►

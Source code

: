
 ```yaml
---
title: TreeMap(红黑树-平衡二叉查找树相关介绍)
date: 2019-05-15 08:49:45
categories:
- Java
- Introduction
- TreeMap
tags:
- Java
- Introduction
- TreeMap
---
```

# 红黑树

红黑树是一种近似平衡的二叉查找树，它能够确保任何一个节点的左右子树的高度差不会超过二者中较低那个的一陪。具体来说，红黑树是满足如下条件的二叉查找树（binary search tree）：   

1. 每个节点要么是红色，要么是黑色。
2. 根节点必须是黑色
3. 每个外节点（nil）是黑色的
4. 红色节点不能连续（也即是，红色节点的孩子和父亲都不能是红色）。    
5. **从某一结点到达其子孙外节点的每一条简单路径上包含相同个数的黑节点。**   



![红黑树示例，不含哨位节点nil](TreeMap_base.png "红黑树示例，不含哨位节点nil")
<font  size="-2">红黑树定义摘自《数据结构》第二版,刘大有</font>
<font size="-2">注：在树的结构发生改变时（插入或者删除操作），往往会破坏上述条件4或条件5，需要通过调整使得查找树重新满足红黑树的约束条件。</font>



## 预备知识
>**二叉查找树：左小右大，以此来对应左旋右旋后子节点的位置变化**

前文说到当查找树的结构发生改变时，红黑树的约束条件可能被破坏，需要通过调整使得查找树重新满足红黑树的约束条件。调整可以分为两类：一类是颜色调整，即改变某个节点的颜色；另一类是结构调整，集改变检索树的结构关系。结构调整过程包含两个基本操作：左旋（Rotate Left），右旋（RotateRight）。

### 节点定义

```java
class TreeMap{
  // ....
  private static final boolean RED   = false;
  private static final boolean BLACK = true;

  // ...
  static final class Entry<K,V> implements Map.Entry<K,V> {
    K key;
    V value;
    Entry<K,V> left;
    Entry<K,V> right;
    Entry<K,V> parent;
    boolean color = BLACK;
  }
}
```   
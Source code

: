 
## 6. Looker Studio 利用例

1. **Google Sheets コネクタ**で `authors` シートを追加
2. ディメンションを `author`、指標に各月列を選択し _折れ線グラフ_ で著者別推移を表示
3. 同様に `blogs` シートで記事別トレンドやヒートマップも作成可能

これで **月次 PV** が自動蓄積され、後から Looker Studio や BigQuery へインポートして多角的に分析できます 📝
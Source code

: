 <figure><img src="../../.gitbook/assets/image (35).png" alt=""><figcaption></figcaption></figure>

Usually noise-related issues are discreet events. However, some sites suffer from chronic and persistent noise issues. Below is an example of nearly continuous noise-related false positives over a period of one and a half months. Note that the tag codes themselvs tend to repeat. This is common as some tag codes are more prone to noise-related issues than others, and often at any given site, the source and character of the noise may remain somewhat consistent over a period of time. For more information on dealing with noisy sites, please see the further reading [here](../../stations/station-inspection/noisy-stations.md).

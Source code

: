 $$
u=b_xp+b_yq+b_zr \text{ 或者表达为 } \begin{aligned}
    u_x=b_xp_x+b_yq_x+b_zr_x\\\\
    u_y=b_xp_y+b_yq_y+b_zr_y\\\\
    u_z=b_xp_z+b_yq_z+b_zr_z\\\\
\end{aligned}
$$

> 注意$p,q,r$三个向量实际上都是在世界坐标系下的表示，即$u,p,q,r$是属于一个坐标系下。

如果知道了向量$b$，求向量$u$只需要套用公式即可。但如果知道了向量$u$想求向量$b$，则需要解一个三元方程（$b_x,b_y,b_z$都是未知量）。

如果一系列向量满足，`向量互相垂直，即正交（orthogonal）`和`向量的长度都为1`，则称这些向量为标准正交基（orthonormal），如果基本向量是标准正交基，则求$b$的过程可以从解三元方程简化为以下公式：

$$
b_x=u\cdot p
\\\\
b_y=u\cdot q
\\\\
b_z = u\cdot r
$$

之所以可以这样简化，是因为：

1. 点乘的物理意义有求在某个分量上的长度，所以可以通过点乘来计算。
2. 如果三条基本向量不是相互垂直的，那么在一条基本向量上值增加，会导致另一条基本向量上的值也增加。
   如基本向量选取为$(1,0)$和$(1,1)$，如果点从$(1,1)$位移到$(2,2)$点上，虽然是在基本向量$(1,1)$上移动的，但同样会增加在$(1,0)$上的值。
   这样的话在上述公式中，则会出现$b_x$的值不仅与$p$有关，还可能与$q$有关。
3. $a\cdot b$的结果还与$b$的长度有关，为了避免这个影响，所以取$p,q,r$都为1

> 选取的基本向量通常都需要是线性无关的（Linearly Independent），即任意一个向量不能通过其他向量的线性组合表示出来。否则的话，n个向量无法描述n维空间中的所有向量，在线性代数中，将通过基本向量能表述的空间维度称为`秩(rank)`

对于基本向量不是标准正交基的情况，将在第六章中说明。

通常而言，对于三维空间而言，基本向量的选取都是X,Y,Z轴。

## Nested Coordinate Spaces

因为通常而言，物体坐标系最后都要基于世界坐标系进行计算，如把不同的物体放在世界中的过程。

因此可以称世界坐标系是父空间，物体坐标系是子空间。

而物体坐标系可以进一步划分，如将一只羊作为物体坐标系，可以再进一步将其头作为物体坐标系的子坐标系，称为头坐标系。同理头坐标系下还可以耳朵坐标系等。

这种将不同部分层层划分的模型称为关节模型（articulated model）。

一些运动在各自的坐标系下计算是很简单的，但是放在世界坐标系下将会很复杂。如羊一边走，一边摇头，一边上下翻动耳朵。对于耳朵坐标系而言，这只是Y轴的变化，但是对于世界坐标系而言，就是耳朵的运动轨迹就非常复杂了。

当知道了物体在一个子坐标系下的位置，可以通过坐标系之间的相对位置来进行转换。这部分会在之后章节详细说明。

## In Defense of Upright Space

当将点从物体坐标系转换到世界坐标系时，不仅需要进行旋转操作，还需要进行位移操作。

◄

*TASK OBJECTIVE*.
From the first line to the last, output the records word for word.

*RESULT OF THE TASK*.
Source code

:
 ```yaml
---
title: TreeMap(红黑树-平衡二叉查找树相关介绍)
date: 2019-05-15 08:49:45
categories:
- Java
- Introduction
- TreeMap
tags:
- Java
- Introduction
- TreeMap
---
```

# 红黑树

红黑树是一种近似平衡的二叉查找树，它能够确保任何一个节点的左右子树的高度差不会超过二者中较低那个的一陪。具体来说，红黑树是满足如下条件的二叉查找树（binary search tree）：   

1. 每个节点要么是红色，要么是黑色。
2. 根节点必须是黑色
3. 每个外节点（nil）是黑色的
4. 红色节点不能连续（也即是，红色节点的孩子和父亲都不能是红色）。    
5. **从某一结点到达其子孙外节点的每一条简单路径上包含相同个数的黑节点。**   



![红黑树示例，不含哨位节点nil](TreeMap_base.png "红黑树示例，不含哨位节点nil")
<font  size="-2">红黑树定义摘自《数据结构》第二版,刘大有</font>
<font size="-2">注：在树的结构发生改变时（插入或者删除操作），往往会破坏上述条件4或条件5，需要通过调整使得查找树重新满足红黑树的约束条件。</font>



## 预备知识
>**二叉查找树：左小右大，以此来对应左旋右旋后子节点的位置变化**

前文说到当查找树的结构发生改变时，红黑树的约束条件可能被破坏，需要通过调整使得查找树重新满足红黑树的约束条件。调整可以分为两类：一类是颜色调整，即改变某个节点的颜色；另一类是结构调整，集改变检索树的结构关系。结构调整过程包含两个基本操作：左旋（Rotate Left），右旋（RotateRight）。

### 节点定义

```java
class TreeMap{
  // ....
  private static final boolean RED   = false;
  private static final boolean BLACK = true;

  // ...
  static final class Entry<K,V> implements Map.Entry<K,V> {
    K key;
    V value;
    Entry<K,V> left;
    Entry<K,V> right;
    Entry<K,V> parent;
    boolean color = BLACK;
  }
}
```   
Source code

: 
## 6. Looker Studio 利用例

1. **Google Sheets コネクタ**で `authors` シートを追加
2. ディメンションを `author`、指標に各月列を選択し _折れ線グラフ_ で著者別推移を表示
3. 同様に `blogs` シートで記事別トレンドやヒートマップも作成可能

これで **月次 PV** が自動蓄積され、後から Looker Studio や BigQuery へインポートして多角的に分析できます 📝
Source code

: <figure><img src="../../.gitbook/assets/image (35).png" alt=""><figcaption></figcaption></figure>

Usually noise-related issues are discreet events. However, some sites suffer from chronic and persistent noise issues. Below is an example of nearly continuous noise-related false positives over a period of one and a half months. Note that the tag codes themselvs tend to repeat. This is common as some tag codes are more prone to noise-related issues than others, and often at any given site, the source and character of the noise may remain somewhat consistent over a period of time. For more information on dealing with noisy sites, please see the further reading [here](../../stations/station-inspection/noisy-stations.md).

Source code

: $$
u=b_xp+b_yq+b_zr \text{ 或者表达为 } \begin{aligned}
    u_x=b_xp_x+b_yq_x+b_zr_x\\\\
    u_y=b_xp_y+b_yq_y+b_zr_y\\\\
    u_z=b_xp_z+b_yq_z+b_zr_z\\\\
\end{aligned}
$$

> 注意$p,q,r$三个向量实际上都是在世界坐标系下的表示，即$u,p,q,r$是属于一个坐标系下。

如果知道了向量$b$，求向量$u$只需要套用公式即可。但如果知道了向量$u$想求向量$b$，则需要解一个三元方程（$b_x,b_y,b_z$都是未知量）。

如果一系列向量满足，`向量互相垂直，即正交（orthogonal）`和`向量的长度都为1`，则称这些向量为标准正交基（orthonormal），如果基本向量是标准正交基，则求$b$的过程可以从解三元方程简化为以下公式：

$$
b_x=u\cdot p
\\\\
b_y=u\cdot q
\\\\
b_z = u\cdot r
$$

之所以可以这样简化，是因为：

1. 点乘的物理意义有求在某个分量上的长度，所以可以通过点乘来计算。
2. 如果三条基本向量不是相互垂直的，那么在一条基本向量上值增加，会导致另一条基本向量上的值也增加。
   如基本向量选取为$(1,0)$和$(1,1)$，如果点从$(1,1)$位移到$(2,2)$点上，虽然是在基本向量$(1,1)$上移动的，但同样会增加在$(1,0)$上的值。
   这样的话在上述公式中，则会出现$b_x$的值不仅与$p$有关，还可能与$q$有关。
3. $a\cdot b$的结果还与$b$的长度有关，为了避免这个影响，所以取$p,q,r$都为1

> 选取的基本向量通常都需要是线性无关的（Linearly Independent），即任意一个向量不能通过其他向量的线性组合表示出来。否则的话，n个向量无法描述n维空间中的所有向量，在线性代数中，将通过基本向量能表述的空间维度称为`秩(rank)`

对于基本向量不是标准正交基的情况，将在第六章中说明。

通常而言，对于三维空间而言，基本向量的选取都是X,Y,Z轴。

## Nested Coordinate Spaces

因为通常而言，物体坐标系最后都要基于世界坐标系进行计算，如把不同的物体放在世界中的过程。

因此可以称世界坐标系是父空间，物体坐标系是子空间。

而物体坐标系可以进一步划分，如将一只羊作为物体坐标系，可以再进一步将其头作为物体坐标系的子坐标系，称为头坐标系。同理头坐标系下还可以耳朵坐标系等。

这种将不同部分层层划分的模型称为关节模型（articulated model）。

一些运动在各自的坐标系下计算是很简单的，但是放在世界坐标系下将会很复杂。如羊一边走，一边摇头，一边上下翻动耳朵。对于耳朵坐标系而言，这只是Y轴的变化，但是对于世界坐标系而言，就是耳朵的运动轨迹就非常复杂了。

当知道了物体在一个子坐标系下的位置，可以通过坐标系之间的相对位置来进行转换。这部分会在之后章节详细说明。

## In Defense of Upright Space

当将点从物体坐标系转换到世界坐标系时，不仅需要进行旋转操作，还需要进行位移操作。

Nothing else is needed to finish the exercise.